Amorphous single layer carbon film

Barbaros ÖZYILMAZ (Group Leader, Physics) January 09, 2020

NUS researchers have synthesised single layers of amorphous carbon films for potential industrial applications.

Amorphous materials are used widely in many applications but detailed scientific understanding of their atomic arrangement remains poor. A research team led by Prof Barbaros ÖZYILMAZ from Department of Physics, Department of Materials Science and Engineering and Centre for Advanced 2D Materials (CA2DM), NUS has synthesised for the first time, monolayer amorphous carbon (MAC) which is a sheet of one atom thick amorphous carbon film, using laser-assisted chemical vapour deposition. This breakthrough allows for direct imaging to reveal how atoms are arranged in amorphous materials.

In the study of amorphous materials, there are two opposing groups. One says that it is possible for materials to have a fully-disordered, completely random structure. The other says there is always nanometre-sized order, of tiny crystallites, that is surrounded by random disorder.

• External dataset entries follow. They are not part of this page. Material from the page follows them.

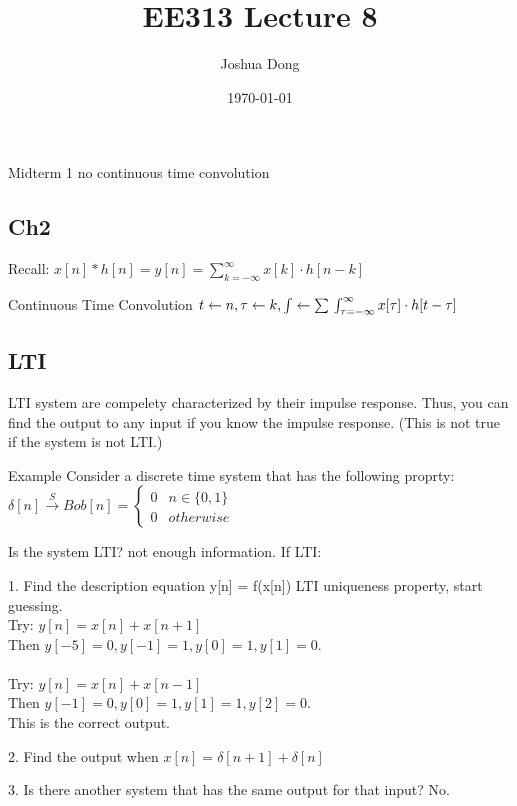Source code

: \documentclass{article}
\begin{document}
\title{EE313\: Lecture 8}
\author{Joshua Dong}
\date{\today}
\maketitle

Midterm 1 no continuous time convolution

\subsection{Ch2}
Recall: $x[n] * h[n] = y[n] =
\sum\limits_{k = -\infty}^\infty x[k] \cdot h[n-k]$
\begin{description}
    \item{Continuous Time Convolution}
        $t \leftarrow n, \tau \leftarrow k, \int \leftarrow \sum
        \\\int_{\tau = -\infty}^\infty x[\tau] \cdot h[t-\tau]$
\end{description}

\subsection{LTI}
LTI system are compelety characterized by their impulse response.
Thus, you can find the output to any input if you know the impulse response.
(This is not true if the system is not LTI.)

\begin{description}
    \item{Example}
        Consider a discrete time system that has the following proprty:
        \\$\delta[n] \xrightarrow{S} Bob[n] = 
        \begin{cases} 
                0 & n\in\{0,1\} \\
                0 & otherwise
        \end{cases}$
    \item{Is the system LTI?}
        not enough information. If LTI:
    \item{1. Find the description equation y[n] = f(x[n])}
        LTI uniqueness property, start guessing.
        \\Try: $y[n] = x[n] + x[n+1]$
        \\Then $y[-5] = 0, y[-1] = 1, y[0] = 1, y[1] = 0$.
        \\
        \\Try: $y[n] = x[n] + x[n-1]$
        \\Then $y[-1] = 0, y[0] = 1, y[1] = 1, y[2] = 0$.
        \\This is the correct output.

    \item{2. Find the output when $x[n] = \delta[n+1] + \delta[n]$}

    \item{3. Is there another system that has the same output for that input?}
        No.

\end{description}
\end{document}
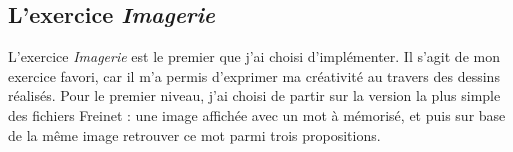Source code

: 




\subsection{L'exercice \textit{Imagerie}}
L'exercice \textit{Imagerie} est le premier que j'ai choisi d'implémenter. Il s'agit de mon exercice favori, car il m'a permis d'exprimer ma créativité au travers des dessins réalisés. Pour le premier niveau, j'ai choisi de partir sur la version la plus simple des fichiers Freinet : une image affichée avec un mot à mémorisé, et puis sur base de la même image retrouver ce mot parmi trois propositions.\\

The newly synthesised MAC films show the latter arrangement. The researchers see nanometre-sized patches of strained and distorted hexagonal carbon rings, but there is random disorder between these patches. Hence, the MAC films also contain five-, seven-, and eight-membered rings, too.

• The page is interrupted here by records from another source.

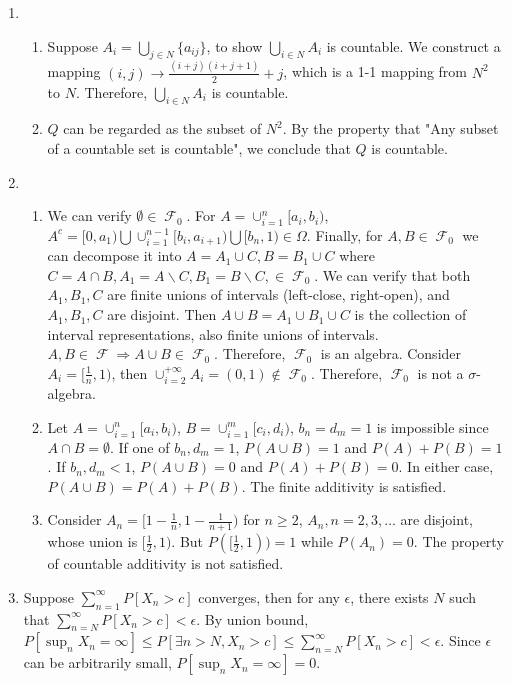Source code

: \documentclass{article}
\DeclareMathOperator{\mF}{\mathcal{F}}
\begin{document}
\courseheader
{}

\begin{enumerate}
\item
\begin{enumerate}
    \item Suppose $A_i = \bigcup_{j \in N} \{a_{ij}\}$, to show
    $\bigcup_{i \in N} A_i$ is countable. We construct a mapping
    $(i,j) \to \frac{(i+j)(i+j+1)}{2} + j$, which is a 1-1 mapping
    from $N^2$ to $N$. Therefore, $\bigcup_{i \in N} A_i$ is countable.
    \item $Q$ can be regarded as the subset of $N^2$. By the property
    that "Any subset of a countable set is countable", we conclude that
    $Q$ is countable.
\end{enumerate}
\item
\begin{enumerate}
    \item We can verify $\emptyset  \in \mF_0$. For
    $A=\cup_{i=1}^n [a_i, b_i)$, $A^c = [0, a_1) \bigcup \cup_{i=1}^{n-1} [b_i, a_{i+1}) \bigcup [b_n, 1) \in \Omega$. Finally, for $A,B \in \mF_0$
    we can decompose it into $A=A_1\cup C, B=B_1 \cup C$ where $C=A\cap B, A_1=A\backslash C, B_1=B\backslash C, \in \mF_0$. We can verify that
    both $A_1, B_1, C$ are finite unions of intervals (left-close, right-open), and $A_1, B_1, C$ are disjoint.
    Then $A\cup B=A_1\cup B_1 \cup C$ is the collection of interval representations, also finite unions of intervals.
    $A, B \in \mF \Rightarrow A\cup B \in \mF_0$. Therefore, $\mF_0$
    is an algebra. Consider $A_i = [\frac{1}{n}, 1)$, then
    $\cup_{i=2}^{+\infty} A_i = (0, 1) \not\in \mF_0$. Therefore,
    $\mF_0$ is not a $\sigma$-algebra.
    \item Let $A=\cup_{i=1}^n [a_i, b_i)$, $B=\cup_{i=1}^m [c_i, d_i)$,
    $b_n=d_m=1$ is impossible since $A \cap B= \emptyset$.
    If one of $b_n, d_m=1$, $P(A\cup B)=1$ and $P(A)+P(B)=1$.
    If $b_n, d_m < 1$, $P(A\cup B)=0$ and $P(A) + P(B)=0$. In either
    case, $P(A\cup B)=P(A)+P(B)$. The finite additivity is satisfied.
    \item Consider $A_n = [1-\frac{1}{n}, 1-\frac{1}{n+1})$ for $n\geq 2$, $A_n, n=2,3,\dots$ are disjoint, whose union is $[\frac{1}{2}, 1)$.
    But $P([\frac{1}{2}, 1)) = 1$ while $P(A_n)=0$. The property of countable additivity is not satisfied.
    \end{enumerate} 
    \item Suppose $\sum_{n=1}^{\infty} P[X_n>c]$ converges, then
    for any $\epsilon$, there exists $N$ such that
    $\sum_{n=N}^{\infty} P[X_n>c] < \epsilon$.
    By union bound,
    $P[\sup_n X_n = \infty] \leq P[\exists n > N, X_n > c] \leq 
    \sum_{n=N}^{\infty} P[X_n>c] < \epsilon$.
    Since $\epsilon$ can be arbitrarily small, $P[\sup_n X_n = \infty]=0$.
    

\end{enumerate}
\end{document}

The NUS team grew the material and studied its properties and potential areas of application. In addition, atomic resolution imaging was performed by the group of Prof Kazu Suenaga from the National Institute of Advanced Industrial Science and Technology (AIST), Japan, and Prof Junhao Lin from Southern University of Science and Technology (SUSTECH), China. Furthermore, theoretical simulations were carried out by the group of Prof Sokrates Pantelides from Vanderbilt University, USA.

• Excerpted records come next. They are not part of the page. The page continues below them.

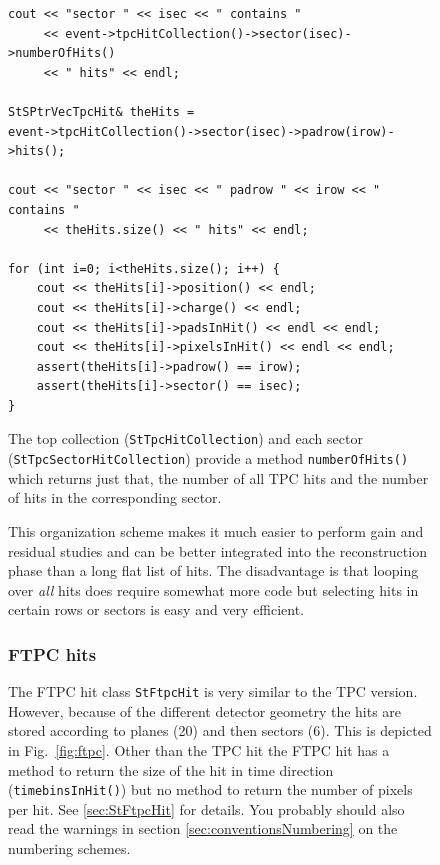 \documentclass[twoside]{article}
\begin{document}
\begin{figure}[htb]
\begin{center}
\begin{verbatim}
cout << "sector " << isec << " contains "
     << event->tpcHitCollection()->sector(isec)->numberOfHits()
     << " hits" << endl;

StSPtrVecTpcHit& theHits =
event->tpcHitCollection()->sector(isec)->padrow(irow)->hits();

cout << "sector " << isec << " padrow " << irow << " contains "
     << theHits.size() << " hits" << endl;

for (int i=0; i<theHits.size(); i++) {
    cout << theHits[i]->position() << endl;
    cout << theHits[i]->charge() << endl;
    cout << theHits[i]->padsInHit() << endl << endl;
    cout << theHits[i]->pixelsInHit() << endl << endl;
    assert(theHits[i]->padrow() == irow);
    assert(theHits[i]->sector() == isec);
}
\end{verbatim}
The top collection (\texttt{StTpcHitCollection}) and each sector 
(\texttt{StTpcSectorHitCollection}) provide a method
\texttt{numberOfHits()} which returns just that, the number of all TPC
hits and the number of hits in the corresponding sector.

This organization scheme makes it much easier to perform gain and
residual studies and can be better integrated into the reconstruction
phase than a long flat list of hits. The disadvantage is that looping
over \emph{all} hits does require somewhat more code but selecting
hits in certain rows or sectors is easy and very efficient.

\subsubsection{FTPC hits}

The FTPC hit class \texttt{StFtpcHit} is very similar to the TPC
version.  However, because of the different detector geometry the hits
are stored according to planes (20) and then sectors (6). This is
depicted in Fig.~\ref{fig:ftpc}. Other than the TPC hit the FTPC hit
has a method to return the size of the hit in time direction
(\texttt{timebinsInHit()}) but no method to return the number of
pixels per hit. See \ref{sec:StFtpcHit} for details.  You probably
should also read the warnings in section
\ref{sec:conventionsNumbering} on the numbering schemes.


\end{center}
\end{figure}
\end{document}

The MAC exhibits certain properties that are totally different from traditional monolayer materials. MAC films can be “plastically deformed”, meaning that they can be can be stretched into irregular shapes, and stay conformed to that position. Compared to nanometre-thick crystalline materials, which would easily snap when stretched, MAC has the potential to expand its use in a number of industrial applications.

“MAC is much more hardy and cheaper to make than conventional crystalline two-dimensional materials. The laser-assisted deposition process through which MAC is synthesised is commonly used in industry. Hence, we can grow a large-area, defect-free, monolayer film on a wide variety of substrates with high throughput and at low temperature,” explained Prof Özyilmaz.

Researchers at NUS Physics, CA2DM and Materials Science and Engineering have created the world’s first atomically thin amorphous carbon film. The amorphous structure have widely varying atom-to-atom distance unlike crystals. This is because of the random arrangement of five-, six-, seven- and eight-carbon rings in a planar carbon network, leading to a wide distribution of bond lengths (in Å) and bond angles. [Credit: Nature]

Reference

Toh CT; Zhang H; Lin J; Mayorov AS; Wang YP; Orofeo CM; Ferry DB; Andersen H; Kakenov N; Guo Z; Abidi IH; Sims H; Suenaga K; Pantelides ST; Özyilmaz B*, “Synthesis and properties of free-standing monolayer amorphous carbon” NATURE DOI: 10.1038/s41586-019-1871-2 Published: 2020.